Molecular modeling to rationalize ligand–support interactions in affinity chromatography

Abstract

The development of rational design criteria for synthetic‐ligand‐based affinity chromatography requires a basic comprehension of all the factors influencing the binding capacity and selectivity of the stationary phase. In this work, molecular dynamics simulations are systematically used to investigate the impact of structural modifications of spacer and ligand on ligand–support interactions. The investigated ligands are characterized by a triazine core bi‐functionalized with two amino acid side chains aimed at representing a range of hydrophobic/hydrophilic characters.

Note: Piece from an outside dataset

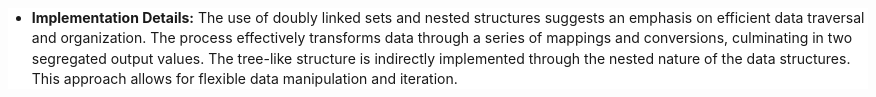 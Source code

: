 - **Implementation Details:** The use of doubly linked sets and nested structures suggests an emphasis on efficient data traversal and organization. The process effectively transforms data through a series of mappings and conversions, culminating in two segregated output values. The tree-like structure is indirectly implemented through the nested nature of the data structures. This approach allows for flexible data manipulation and iteration.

As spacers both literature (1‐2‐diaminoethane and 1,4‐substituted [1,2,3]‐triazole) and speculative oligopeptidic molecules (Gly‐[Ala]4‐Gly, Gly‐[Lys]4‐Gly, and Gly‐[Glu]4‐Gly) have been considered to address the role of charges distribution, rigidity, and structural complexity. In this investigation, the spacer emerged as a key component: on the one hand, the choice of a proper spacer allows improving the hydrophilic character of the ligand–spacer adduct without compromising the structure of the affinity ligand, while on the other hand the use of structurally complex spacers induces spacer–support interactions that enhance the degree of solvation of the ligand regardless of its hydrophobic character. These findings suggest that the use of structured spacers could represent a viable pathway for tailoring the performances of affinity chromatography stationary phases.